On Wed, 23 Apr 2003, Szakacsits Szabolcs wrote:
> On Tue, 22 Apr 2003, Anton Altaparmakov wrote:
> > Nobody ever expressed interessed in it which is why noone ever bothered
> > working on it... Now that someone is interested I will consider working
> > on this in the near-ish future. But note that we may well only do it for
> > 2.5.x kernels as 2.4.x kernels handle nfs completely differently (unless
>
> I've looked 2.4.20 _quickly_ at that time. nfsd/export.c states
>
> /* There are two requirements on a filesystem to be exportable.
> * 1: We must be able to identify the filesystem from a number.

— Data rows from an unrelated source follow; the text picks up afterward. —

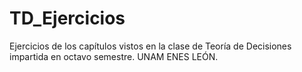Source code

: # TD_Ejercicios
Ejercicios de los capítulos vistos en la clase de Teoría de Decisiones impartida en octavo semestre. UNAM ENES LEÓN.
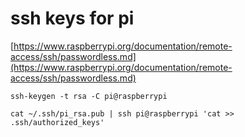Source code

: # ssh keys for pi

[https://www.raspberrypi.org/documentation/remote-access/ssh/passwordless.md](https://www.raspberrypi.org/documentation/remote-access/ssh/passwordless.md)

`ssh-keygen -t rsa -C pi@raspberrypi`

`cat ~/.ssh/pi_rsa.pub | ssh pi@raspberrypi 'cat >> .ssh/authorized_keys'`



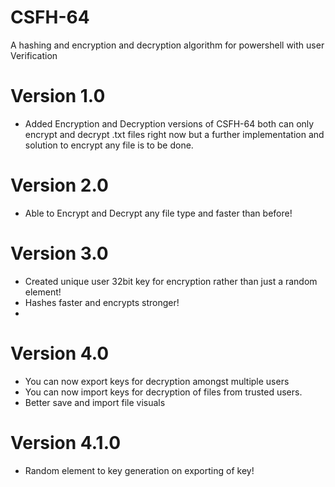 # CSFH-64
A hashing and encryption and decryption algorithm for powershell with user Verification

# Version 1.0
* Added Encryption and Decryption versions of CSFH-64 both can only encrypt and decrypt .txt files right now but a further implementation and solution to encrypt any file is to be done.

# Version 2.0
* Able to Encrypt and Decrypt any file type and faster than before!

# Version 3.0
* Created unique user 32bit key for encryption rather than just a random element!
* Hashes faster and encrypts stronger!
* 
# Version 4.0
* You can now export keys for decryption amongst multiple users
* You can now import keys for decryption of files from trusted users.
* Better save and import file visuals
# Version 4.1.0
* Random element to key generation on exporting of key!
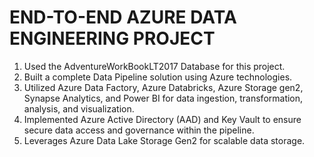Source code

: # END-TO-END AZURE DATA ENGINEERING PROJECT 

1. Used the AdventureWorkBookLT2017 Database for this project.
1. Built a complete Data Pipeline solution using Azure technologies.
2. Utilized Azure Data Factory, Azure Databricks, Azure Storage gen2, Synapse Analytics, and Power BI for data ingestion, transformation, analysis, and visualization.
3. Implemented Azure Active Directory (AAD) and Key Vault to ensure secure data access and governance within the pipeline.
4. Leverages Azure Data Lake Storage Gen2 for scalable data storage.

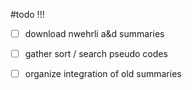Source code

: 
#todo !!!
- [ ] download nwehrli a&d summaries
- [ ] gather sort / search pseudo codes
- [ ] organize integration of old summaries

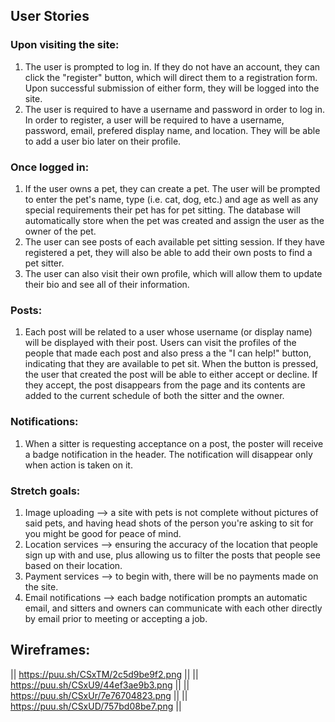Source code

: ## User Stories

### Upon visiting the site:
1. The user is prompted to log in. If they do not have an account, they can click the "register" button, which will direct them to a registration form. Upon successful submission of either form, they will be logged into the site.
2. The user is required to have a username and password in order to log in. In order to register, a user will be required to have a username, password, email, prefered display name, and location. They will be able to add a user bio later on their profile.

### Once logged in:
1. If the user owns a pet, they can create a pet. The user will be prompted to enter the pet's name, type (i.e. cat, dog, etc.) and age as well as any special requirements their pet has for pet sitting. The database will automatically store when the pet was created and assign the user as the owner of the pet.  
2. The user can see posts of each available pet sitting session. If they have registered a pet, they will also be able to add their own posts to find a pet sitter.
3. The user can also visit their own profile, which will allow them to update their bio and see all of their information.

### Posts:
1. Each post will be related to a user whose username (or display name) will be displayed with their post. Users can visit the profiles of the people that made each post and also press a the "I can help!" button, indicating that they are available to pet sit. When the button is pressed, the user that created the post will be able to either accept or decline. If they accept, the post disappears from the page and its contents are added to the current schedule of both the sitter and the owner.

### Notifications:
1. When a sitter is requesting acceptance on a post, the poster will receive a badge notification in the header. The notification will disappear only when action is taken on it. 

### Stretch goals:
1. Image uploading --> a site with pets is not complete without pictures of said pets, and having head shots of the person you're asking to sit for you might be good for peace of mind.
2. Location services --> ensuring the accuracy of the location that people sign up with and use, plus allowing us to filter the posts that people see based on their location.
3. Payment services --> to begin with, there will be no payments made on the site.
4. Email notifications --> each badge notification prompts an automatic email, and sitters and owners can communicate with each other directly by email prior to meeting or accepting a job.

## Wireframes:

|| https://puu.sh/CSxTM/2c5d9be9f2.png ||
|| https://puu.sh/CSxU9/44ef3ae9b3.png ||
|| https://puu.sh/CSxUr/7e76704823.png || 
|| https://puu.sh/CSxUD/757bd08be7.png ||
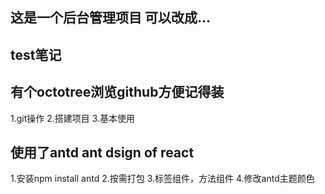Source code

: ## 这是一个后台管理项目 可以改成...
## test笔记
## 有个octotree浏览github方便记得装

1.git操作
2.搭建项目
3.基本使用

## 使用了antd  ant dsign of react
1.安装npm install antd
2.按需打包
3.标签组件，方法组件
4.修改antd主题颜色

> * either a device number (so FS_REQUIRES_DEV needed)
> * or an FSID number (so NFSEXP_FSID needed).
> * 2: We must be able to find an inode from a filehandle.
> * either using fh_to_dentry (prefered)
> * or using read_inode (the hack).
> */
>
> The new ntfs driver satisfies both, still it's not exportable. However I
> didn't look it further why.
You have to define a structure to enable this to happen explicitly. That
is easy if you use the default nfs provided operations...
> > To implement properly pretty much impossible as there just isn't enough
>
> You mean for a read-write ntfs driver? IMHO that's a bit far ... For the
> read-only one it's much-much more simpler.
No. Read-only is affected in the same way. I can't quite remember the
details any more but I think it was something along the lines of: Because
of hard links and short/long/posix file names it is impossible to find the
path to an inode only given the inode and this is precisely what we need
to be able to do. (I may be remembering wrong... but something like that
was the reason.)
The need arises when an nfs server restarts while the client has a file
open. The next access to the server then needs to reestablish the open
file which for ntfs is impossible to do accurately.